[Saved data entries]
====

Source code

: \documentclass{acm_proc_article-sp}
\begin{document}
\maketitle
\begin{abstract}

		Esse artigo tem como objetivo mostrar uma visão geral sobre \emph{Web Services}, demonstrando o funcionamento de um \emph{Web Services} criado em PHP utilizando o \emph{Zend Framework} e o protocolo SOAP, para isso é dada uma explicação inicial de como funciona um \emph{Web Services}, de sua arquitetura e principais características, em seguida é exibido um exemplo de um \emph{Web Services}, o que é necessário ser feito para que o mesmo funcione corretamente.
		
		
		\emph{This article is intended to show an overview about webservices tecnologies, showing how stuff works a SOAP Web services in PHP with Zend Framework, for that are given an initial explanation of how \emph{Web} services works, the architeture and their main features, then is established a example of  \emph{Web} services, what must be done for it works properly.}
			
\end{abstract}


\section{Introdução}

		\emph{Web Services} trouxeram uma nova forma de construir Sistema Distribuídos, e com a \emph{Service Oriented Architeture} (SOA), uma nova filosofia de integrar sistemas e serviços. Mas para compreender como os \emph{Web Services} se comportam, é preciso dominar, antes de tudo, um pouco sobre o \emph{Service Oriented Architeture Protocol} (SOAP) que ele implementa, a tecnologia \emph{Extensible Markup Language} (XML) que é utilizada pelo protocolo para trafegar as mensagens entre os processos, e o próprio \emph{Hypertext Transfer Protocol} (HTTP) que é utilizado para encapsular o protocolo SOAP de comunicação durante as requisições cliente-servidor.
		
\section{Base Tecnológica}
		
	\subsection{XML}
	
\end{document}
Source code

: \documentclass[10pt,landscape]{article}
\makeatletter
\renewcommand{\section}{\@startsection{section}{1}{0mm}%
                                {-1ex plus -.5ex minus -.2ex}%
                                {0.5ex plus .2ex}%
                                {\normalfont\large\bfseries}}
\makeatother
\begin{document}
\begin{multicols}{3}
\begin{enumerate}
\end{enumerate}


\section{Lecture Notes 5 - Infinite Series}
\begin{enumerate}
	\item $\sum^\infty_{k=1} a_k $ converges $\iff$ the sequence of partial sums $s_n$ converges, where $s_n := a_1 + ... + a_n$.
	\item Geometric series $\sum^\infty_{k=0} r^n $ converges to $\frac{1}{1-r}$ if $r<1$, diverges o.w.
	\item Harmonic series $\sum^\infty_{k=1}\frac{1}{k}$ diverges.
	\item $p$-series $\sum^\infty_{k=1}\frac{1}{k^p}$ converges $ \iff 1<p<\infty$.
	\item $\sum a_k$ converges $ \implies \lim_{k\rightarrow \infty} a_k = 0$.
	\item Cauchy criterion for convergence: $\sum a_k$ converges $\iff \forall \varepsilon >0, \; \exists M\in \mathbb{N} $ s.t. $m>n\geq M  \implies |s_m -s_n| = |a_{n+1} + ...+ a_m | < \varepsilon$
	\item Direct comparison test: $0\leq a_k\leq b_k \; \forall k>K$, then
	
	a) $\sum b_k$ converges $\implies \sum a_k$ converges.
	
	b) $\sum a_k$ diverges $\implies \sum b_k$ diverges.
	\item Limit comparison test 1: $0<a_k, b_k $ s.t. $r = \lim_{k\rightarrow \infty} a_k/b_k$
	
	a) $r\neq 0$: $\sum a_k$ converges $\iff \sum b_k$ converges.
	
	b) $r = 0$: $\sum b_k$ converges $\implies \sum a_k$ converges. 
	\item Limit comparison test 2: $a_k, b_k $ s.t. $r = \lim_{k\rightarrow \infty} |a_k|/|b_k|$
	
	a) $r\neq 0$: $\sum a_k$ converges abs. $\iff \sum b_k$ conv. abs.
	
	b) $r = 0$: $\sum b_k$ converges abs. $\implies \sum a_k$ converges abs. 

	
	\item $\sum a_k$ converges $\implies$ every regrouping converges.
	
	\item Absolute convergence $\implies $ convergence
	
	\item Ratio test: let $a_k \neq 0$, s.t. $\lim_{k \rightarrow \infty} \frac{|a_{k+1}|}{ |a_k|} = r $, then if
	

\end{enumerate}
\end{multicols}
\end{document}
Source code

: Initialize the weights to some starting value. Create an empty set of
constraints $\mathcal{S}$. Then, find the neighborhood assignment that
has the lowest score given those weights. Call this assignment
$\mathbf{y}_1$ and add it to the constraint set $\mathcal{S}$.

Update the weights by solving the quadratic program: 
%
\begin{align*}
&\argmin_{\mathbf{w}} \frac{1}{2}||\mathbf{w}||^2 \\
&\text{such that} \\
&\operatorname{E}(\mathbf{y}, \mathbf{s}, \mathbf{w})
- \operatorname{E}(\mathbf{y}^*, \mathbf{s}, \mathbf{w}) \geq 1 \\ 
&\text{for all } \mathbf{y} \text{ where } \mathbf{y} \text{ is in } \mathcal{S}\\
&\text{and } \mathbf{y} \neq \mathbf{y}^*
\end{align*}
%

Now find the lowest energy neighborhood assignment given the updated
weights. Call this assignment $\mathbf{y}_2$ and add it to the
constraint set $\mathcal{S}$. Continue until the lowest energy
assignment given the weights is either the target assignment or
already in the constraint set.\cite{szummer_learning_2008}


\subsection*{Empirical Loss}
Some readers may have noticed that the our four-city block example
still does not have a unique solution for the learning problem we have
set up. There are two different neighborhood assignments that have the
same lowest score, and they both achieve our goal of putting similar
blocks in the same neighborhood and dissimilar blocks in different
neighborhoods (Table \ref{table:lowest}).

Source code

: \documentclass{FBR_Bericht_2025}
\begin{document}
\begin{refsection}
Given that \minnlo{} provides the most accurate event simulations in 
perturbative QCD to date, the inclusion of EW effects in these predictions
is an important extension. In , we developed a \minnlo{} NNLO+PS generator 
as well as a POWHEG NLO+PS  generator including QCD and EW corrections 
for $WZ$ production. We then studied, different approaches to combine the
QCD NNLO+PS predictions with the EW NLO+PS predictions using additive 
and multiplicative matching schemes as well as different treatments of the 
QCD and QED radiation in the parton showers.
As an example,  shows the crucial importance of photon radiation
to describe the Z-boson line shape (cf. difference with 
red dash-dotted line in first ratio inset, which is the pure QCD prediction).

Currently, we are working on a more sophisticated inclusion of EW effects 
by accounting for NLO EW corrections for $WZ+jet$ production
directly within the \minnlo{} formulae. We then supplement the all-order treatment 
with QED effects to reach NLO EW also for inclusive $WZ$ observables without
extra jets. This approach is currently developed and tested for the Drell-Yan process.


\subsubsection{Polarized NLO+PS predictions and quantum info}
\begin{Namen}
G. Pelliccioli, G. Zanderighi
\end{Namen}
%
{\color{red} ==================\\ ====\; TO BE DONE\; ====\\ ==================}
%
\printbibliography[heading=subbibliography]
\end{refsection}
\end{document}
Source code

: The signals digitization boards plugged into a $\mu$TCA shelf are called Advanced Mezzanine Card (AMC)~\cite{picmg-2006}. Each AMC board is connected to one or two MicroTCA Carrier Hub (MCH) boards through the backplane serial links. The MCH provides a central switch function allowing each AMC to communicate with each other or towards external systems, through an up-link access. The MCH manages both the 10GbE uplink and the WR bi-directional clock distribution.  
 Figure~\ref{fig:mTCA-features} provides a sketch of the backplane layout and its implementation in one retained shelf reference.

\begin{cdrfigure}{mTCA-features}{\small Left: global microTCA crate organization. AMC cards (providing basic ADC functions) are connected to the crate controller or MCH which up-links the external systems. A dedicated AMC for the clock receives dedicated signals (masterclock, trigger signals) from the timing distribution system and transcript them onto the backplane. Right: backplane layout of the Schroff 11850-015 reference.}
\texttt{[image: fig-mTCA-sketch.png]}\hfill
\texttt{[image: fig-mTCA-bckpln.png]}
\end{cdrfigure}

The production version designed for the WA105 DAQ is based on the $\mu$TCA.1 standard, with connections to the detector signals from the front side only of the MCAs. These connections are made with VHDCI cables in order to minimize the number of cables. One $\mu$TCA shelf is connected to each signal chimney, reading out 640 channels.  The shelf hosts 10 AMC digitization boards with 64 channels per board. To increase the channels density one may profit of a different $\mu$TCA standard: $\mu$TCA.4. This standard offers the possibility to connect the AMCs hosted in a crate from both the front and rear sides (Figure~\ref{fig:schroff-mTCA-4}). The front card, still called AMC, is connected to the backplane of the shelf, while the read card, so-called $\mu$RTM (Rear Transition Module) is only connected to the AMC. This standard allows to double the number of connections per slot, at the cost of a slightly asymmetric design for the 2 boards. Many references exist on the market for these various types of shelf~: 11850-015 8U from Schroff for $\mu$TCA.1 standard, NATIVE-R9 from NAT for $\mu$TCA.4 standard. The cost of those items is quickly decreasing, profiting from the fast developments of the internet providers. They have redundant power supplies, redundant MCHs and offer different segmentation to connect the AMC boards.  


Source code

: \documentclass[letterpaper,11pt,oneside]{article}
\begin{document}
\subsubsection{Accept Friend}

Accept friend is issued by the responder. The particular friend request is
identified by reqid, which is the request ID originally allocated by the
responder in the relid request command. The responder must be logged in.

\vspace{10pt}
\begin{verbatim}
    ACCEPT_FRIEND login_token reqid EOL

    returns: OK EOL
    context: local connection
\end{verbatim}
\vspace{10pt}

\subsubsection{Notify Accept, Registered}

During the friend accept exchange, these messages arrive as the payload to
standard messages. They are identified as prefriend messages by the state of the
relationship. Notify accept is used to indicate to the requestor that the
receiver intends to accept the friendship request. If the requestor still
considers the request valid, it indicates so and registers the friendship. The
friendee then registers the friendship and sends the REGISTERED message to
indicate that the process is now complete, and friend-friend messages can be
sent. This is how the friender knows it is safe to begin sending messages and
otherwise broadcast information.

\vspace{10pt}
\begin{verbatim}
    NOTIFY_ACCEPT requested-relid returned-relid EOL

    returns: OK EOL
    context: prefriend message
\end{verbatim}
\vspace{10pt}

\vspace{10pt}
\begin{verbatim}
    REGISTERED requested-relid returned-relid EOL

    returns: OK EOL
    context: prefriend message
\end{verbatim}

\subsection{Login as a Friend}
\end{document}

====

Report the number of lines above that contain the word "sketch", and only that number.

2